■ **ABOUT THIS EXERCISE**: Quote each line exactly, from the line that contains "Israel does not have a net wealth/worth tax." down to the last line of the listing, and no other lines.

■ **EXERCISE INPUTS**:
◇ ◇ ◇

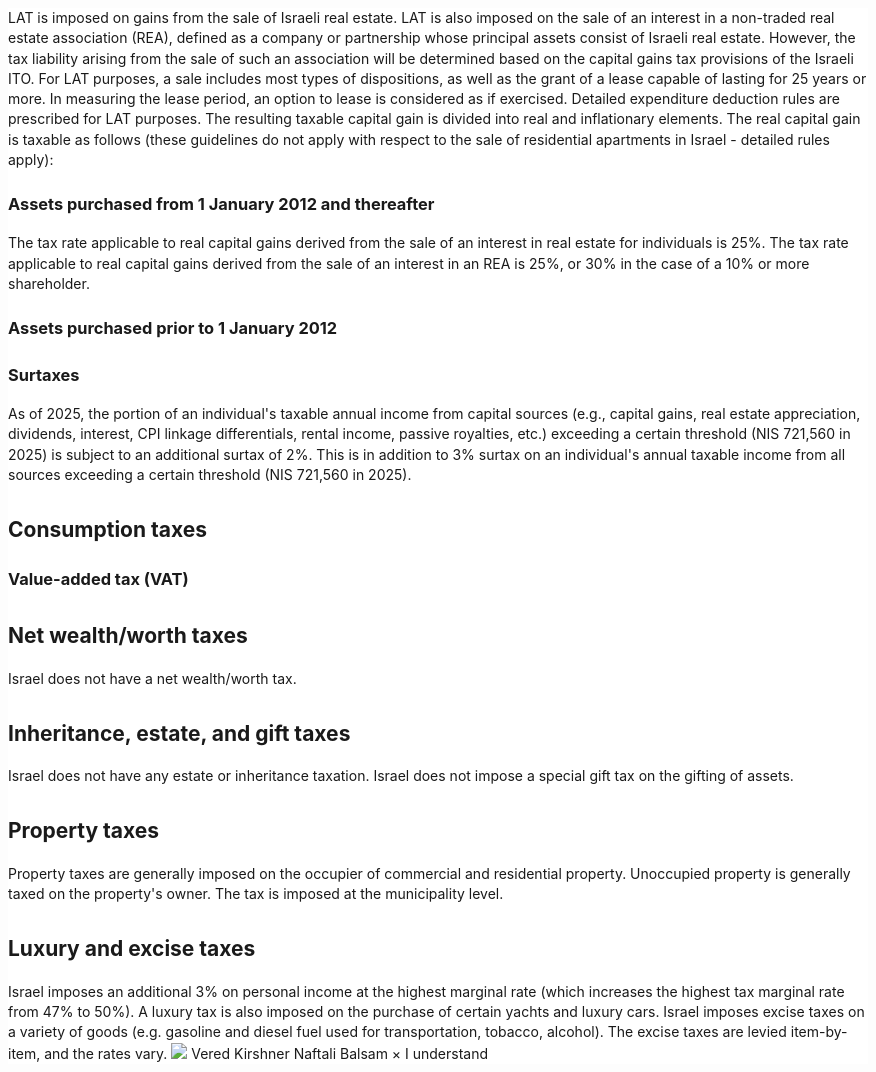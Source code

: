 LAT is imposed on gains from the sale of Israeli real estate. LAT is also imposed on the sale of an interest in a non-traded real estate association (REA), defined as a company or partnership whose principal assets consist of Israeli real estate. However, the tax liability arising from the sale of such an association will be determined based on the capital gains tax provisions of the Israeli ITO. For LAT purposes, a sale includes most types of dispositions, as well as the grant of a lease capable of lasting for 25 years or more.
In measuring the lease period, an option to lease is considered as if exercised. Detailed expenditure deduction rules are prescribed for LAT purposes.
The resulting taxable capital gain is divided into real and inflationary elements.
The real capital gain is taxable as follows (these guidelines do not apply with respect to the sale of residential apartments in Israel - detailed rules apply):
### Assets purchased from 1 January 2012 and thereafter
The tax rate applicable to real capital gains derived from the sale of an interest in real estate for individuals is 25%. The tax rate applicable to real capital gains derived from the sale of an interest in an REA is 25%, or 30% in the case of a 10% or more shareholder.
### Assets purchased prior to 1 January 2012
### Surtaxes
As of 2025, the portion of an individual's taxable annual income from capital sources (e.g., capital gains, real estate appreciation, dividends, interest, CPI linkage differentials, rental income, passive royalties, etc.) exceeding a certain threshold (NIS 721,560 in 2025) is subject to an additional surtax of 2%. This is in addition to 3% surtax on an individual's annual taxable income from all sources exceeding a certain threshold (NIS 721,560 in 2025).
## Consumption taxes
### Value-added tax (VAT)
## Net wealth/worth taxes
Israel does not have a net wealth/worth tax.
## Inheritance, estate, and gift taxes
Israel does not have any estate or inheritance taxation.
Israel does not impose a special gift tax on the gifting of assets.
## Property taxes
Property taxes are generally imposed on the occupier of commercial and residential property. Unoccupied property is generally taxed on the property's owner. The tax is imposed at the municipality level.
## Luxury and excise taxes
Israel imposes an additional 3% on personal income at the highest marginal rate (which increases the highest tax marginal rate from 47% to 50%).
A luxury tax is also imposed on the purchase of certain yachts and luxury cars.
Israel imposes excise taxes on a variety of goods (e.g. gasoline and diesel fuel used for transportation, tobacco, alcohol). The excise taxes are levied item-by-item, and the rates vary.
![](-/media/world-wide-tax-summaries/attachments/israel---vered_kirshner.ashx%3Frev=2fde9ae84e5a47b8a190e22d9bce9b43&revision=2fde9ae8-4e5a-47b8-a190-e22d9bce9b43&hash=3131FA2D5181FE54770AE6EE88F0AA9E8EFC7F3D)
Vered Kirshner
Naftali Balsam
×
I understand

◇ ◇ ◇

■ **TASK RESULT**:
Israel does not have a net wealth/worth tax.
## Inheritance, estate, and gift taxes
Israel does not have any estate or inheritance taxation.
Israel does not impose a special gift tax on the gifting of assets.
## Property taxes
Property taxes are generally imposed on the occupier of commercial and residential property. Unoccupied property is generally taxed on the property's owner. The tax is imposed at the municipality level.
## Luxury and excise taxes
Israel imposes an additional 3% on personal income at the highest marginal rate (which increases the highest tax marginal rate from 47% to 50%).
A luxury tax is also imposed on the purchase of certain yachts and luxury cars.
Israel imposes excise taxes on a variety of goods (e.g. gasoline and diesel fuel used for transportation, tobacco, alcohol). The excise taxes are levied item-by-item, and the rates vary.
![](-/media/world-wide-tax-summaries/attachments/israel---vered_kirshner.ashx%3Frev=2fde9ae84e5a47b8a190e22d9bce9b43&revision=2fde9ae8-4e5a-47b8-a190-e22d9bce9b43&hash=3131FA2D5181FE54770AE6EE88F0AA9E8EFC7F3D)
Vered Kirshner
Naftali Balsam
×
I understand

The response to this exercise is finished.